Brewer looked at Steven as if not knowing whether to believe him or not. ‘This GM crop business wouldn’t have anything to do with it, would it?’

‘I don’t see how,’ replied Steven guardedly.

‘Maybe it’s like they say. There are just too many unknowns connected with something like that. They should have done more work in the lab before they started putting the stuff out into open fields.’

‘Don’t jump to conclusions,’ said Steven but he was wondering just how many other people were going to leap to exactly the same one.

‘Of course not,’ said Brewer sourly.

‘Otherwise it could be a recipe for disaster,’ added Steven, looking directly at Brewer so that he fully understood what he meant.’

‘Frankly, Doctor,’ said Brewer, ‘There are times when I’m tempted to torch the bloody stuff myself.’

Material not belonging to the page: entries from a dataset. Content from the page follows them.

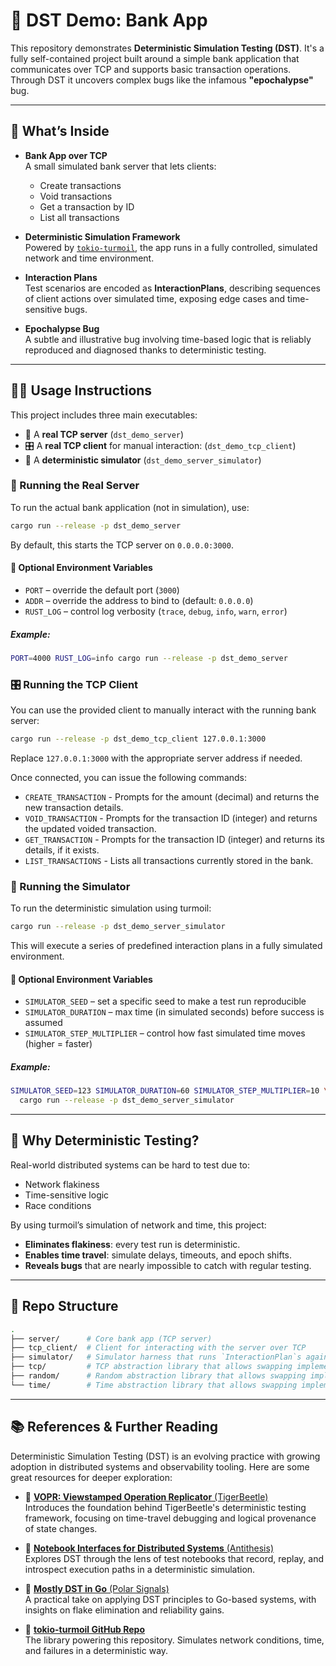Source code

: # 🏦 DST Demo: Bank App

This repository demonstrates **Deterministic Simulation Testing (DST)**. It's a fully self-contained project built around a simple bank application that communicates over TCP and supports basic transaction operations. Through DST it uncovers complex bugs like the infamous **"epochalypse"** bug.

---

## 🚀 What’s Inside

- **Bank App over TCP**  
  A small simulated bank server that lets clients:

  - Create transactions
  - Void transactions
  - Get a transaction by ID
  - List all transactions

- **Deterministic Simulation Framework**  
  Powered by [`tokio-turmoil`](https://github.com/tokio-rs/turmoil), the app runs in a fully controlled, simulated network and time environment.

- **Interaction Plans**  
  Test scenarios are encoded as **InteractionPlans**, describing sequences of client actions over simulated time, exposing edge cases and time-sensitive bugs.

- **Epochalypse Bug**  
  A subtle and illustrative bug involving time-based logic that is reliably reproduced and diagnosed thanks to deterministic testing.

---

## 🧑‍💻 Usage Instructions

This project includes three main executables:

- 🏦 A **real TCP server** (`dst_demo_server`)
- 🎛 A **real TCP client** for manual interaction: (`dst_demo_tcp_client`)
- 🧪 A **deterministic simulator** (`dst_demo_server_simulator`)

### 🏁 Running the Real Server

To run the actual bank application (not in simulation), use:

```bash
cargo run --release -p dst_demo_server
```

By default, this starts the TCP server on `0.0.0.0:3000`.

#### 🔧 Optional Environment Variables

- `PORT` – override the default port (`3000`)
- `ADDR` – override the address to bind to (default: `0.0.0.0`)
- `RUST_LOG` – control log verbosity (`trace`, `debug`, `info`, `warn`, `error`)

##### Example:

```bash
PORT=4000 RUST_LOG=info cargo run --release -p dst_demo_server
```

### 🎛 Running the TCP Client

You can use the provided client to manually interact with the running bank server:

```bash
cargo run --release -p dst_demo_tcp_client 127.0.0.1:3000
```

Replace `127.0.0.1:3000` with the appropriate server address if needed.

Once connected, you can issue the following commands:

- `CREATE_TRANSACTION` - Prompts for the amount (decimal) and returns the new transaction details.
- `VOID_TRANSACTION` - Prompts for the transaction ID (integer) and returns the updated voided transaction.
- `GET_TRANSACTION` - Prompts for the transaction ID (integer) and returns its details, if it exists.
- `LIST_TRANSACTIONS` - Lists all transactions currently stored in the bank.

### 🧪 Running the Simulator

To run the deterministic simulation using turmoil:

```bash
cargo run --release -p dst_demo_server_simulator
```

This will execute a series of predefined interaction plans in a fully simulated environment.

#### 🔧 Optional Environment Variables

- `SIMULATOR_SEED` – set a specific seed to make a test run reproducible
- `SIMULATOR_DURATION` – max time (in simulated seconds) before success is assumed
- `SIMULATOR_STEP_MULTIPLIER` – control how fast simulated time moves (higher = faster)

##### Example:

```bash
SIMULATOR_SEED=123 SIMULATOR_DURATION=60 SIMULATOR_STEP_MULTIPLIER=10 \
  cargo run --release -p dst_demo_server_simulator
```

---

## 🧪 Why Deterministic Testing?

Real-world distributed systems can be hard to test due to:

- Network flakiness
- Time-sensitive logic
- Race conditions

By using turmoil’s simulation of network and time, this project:

- **Eliminates flakiness**: every test run is deterministic.
- **Enables time travel**: simulate delays, timeouts, and epoch shifts.
- **Reveals bugs** that are nearly impossible to catch with regular testing.

---

## 📂 Repo Structure

```bash
.
├── server/      # Core bank app (TCP server)
├── tcp_client/  # Client for interacting with the server over TCP
├── simulator/   # Simulator harness that runs `InteractionPlan`s against the Bank server
├── tcp/         # TCP abstraction library that allows swapping implementation between simulated and concrete at compile-time
├── random/      # Random abstraction library that allows swapping implementation between simulated (deterministically seeded) and fully random at compile-time
└── time/        # Time abstraction library that allows swapping implementation between simulated time and real time at compile-time
```

---

## 📚 References & Further Reading

Deterministic Simulation Testing (DST) is an evolving practice with growing adoption in distributed systems and observability tooling. Here are some great resources for deeper exploration:

- 📄 [**VOPR: Viewstamped Operation Replicator** (TigerBeetle)](https://web.archive.org/web/20250126140225/https://docs.tigerbeetle.com/about/vopr/)  
  Introduces the foundation behind TigerBeetle's deterministic testing framework, focusing on time-travel debugging and logical provenance of state changes.

- 📓 [**Notebook Interfaces for Distributed Systems** (Antithesis)](https://antithesis.com/blog/notebook_interfaces/)  
  Explores DST through the lens of test notebooks that record, replay, and introspect execution paths in a deterministic simulation.

- 🧪 [**Mostly DST in Go** (Polar Signals)](https://www.polarsignals.com/blog/posts/2024/05/28/mostly-dst-in-go)  
  A practical take on applying DST principles to Go-based systems, with insights on flake elimination and reliability gains.

- 🧰 [**tokio-turmoil GitHub Repo**](https://github.com/tokio-rs/turmoil)  
  The library powering this repository. Simulates network conditions, time, and failures in a deterministic way.
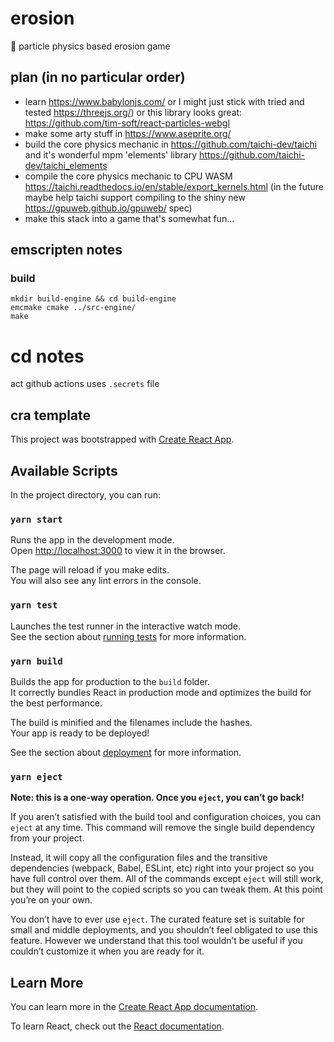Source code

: # erosion

🚜 particle physics based erosion game

## plan (in no particular order)

- learn https://www.babylonjs.com/ or I might just stick with tried and tested https://threejs.org/) or this library looks great: https://github.com/tim-soft/react-particles-webgl
- make some arty stuff in https://www.aseprite.org/
- build the core physics mechanic in https://github.com/taichi-dev/taichi and it's wonderful mpm 'elements' library https://github.com/taichi-dev/taichi_elements
- compile the core physics mechanic to CPU WASM https://taichi.readthedocs.io/en/stable/export_kernels.html (in the future maybe help taichi support compiling to the shiny new https://gpuweb.github.io/gpuweb/ spec)
- make this stack into a game that's somewhat fun...

## emscripten notes

### build
```
mkdir build-engine && cd build-engine
emcmake cmake ../src-engine/
make
```

# cd notes
act github actions uses `.secrets` file 


## cra template

This project was bootstrapped with [Create React App](https://github.com/facebook/create-react-app).

## Available Scripts

In the project directory, you can run:

### `yarn start`

Runs the app in the development mode.\
Open [http://localhost:3000](http://localhost:3000) to view it in the browser.

The page will reload if you make edits.\
You will also see any lint errors in the console.

### `yarn test`

Launches the test runner in the interactive watch mode.\
See the section about [running tests](https://facebook.github.io/create-react-app/docs/running-tests) for more information.

### `yarn build`

Builds the app for production to the `build` folder.\
It correctly bundles React in production mode and optimizes the build for the best performance.

The build is minified and the filenames include the hashes.\
Your app is ready to be deployed!

See the section about [deployment](https://facebook.github.io/create-react-app/docs/deployment) for more information.

### `yarn eject`

**Note: this is a one-way operation. Once you `eject`, you can’t go back!**

If you aren’t satisfied with the build tool and configuration choices, you can `eject` at any time. This command will remove the single build dependency from your project.

Instead, it will copy all the configuration files and the transitive dependencies (webpack, Babel, ESLint, etc) right into your project so you have full control over them. All of the commands except `eject` will still work, but they will point to the copied scripts so you can tweak them. At this point you’re on your own.

You don’t have to ever use `eject`. The curated feature set is suitable for small and middle deployments, and you shouldn’t feel obligated to use this feature. However we understand that this tool wouldn’t be useful if you couldn’t customize it when you are ready for it.

## Learn More

You can learn more in the [Create React App documentation](https://facebook.github.io/create-react-app/docs/getting-started).

To learn React, check out the [React documentation](https://reactjs.org/).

Steven drove back to the hotel and, despite having bathed a few hours earlier, took a shower in order to free himself of the lingering smell of formaldehyde. He hated the foetid sweetness of it and the images it conjured up. The smell went but the image of McNish’s body stayed with him despite the best efforts of three gin and tonics. The rats at Blackbridge had actually killed a man — maybe two people if you counted Ian Ferguson as well. That was some behavioural change. True it wasn’t known just how much provocation there had been, at least not in the case of McNish. It was possible that he had fallen into the canal in his drunken state and provoked them in some way, just as it was possible that the Ferguson boy might have stood on one, but it was a worry all the same. Something would have to be done.

Just what that something would be was taken out of everyone’s hands next morning when the Clarion story appeared, confirming Jamie Brown’s worst fears about what McColl might do. The paper had used a funeral photograph on its front page. As predicted by Brown, it was the one of the rat sitting on top of Ian Ferguson’s coffin with McNish looking on with eyes like a homicidal maniac in the background. The headline screamed, ‘THIS SCANDAL HAS TO STOP’. The story was angled as a crusade against what the paper saw as the disgrace of an ever-increasing rat population in the Union Canal while the authorities did little or nothing at all about it. Yesterday one of these, ‘filthy creatures’ had defiled the funeral of Blackbridge teenager, Ian Ferguson, bringing unnecessary pain and anguish to his grieving family.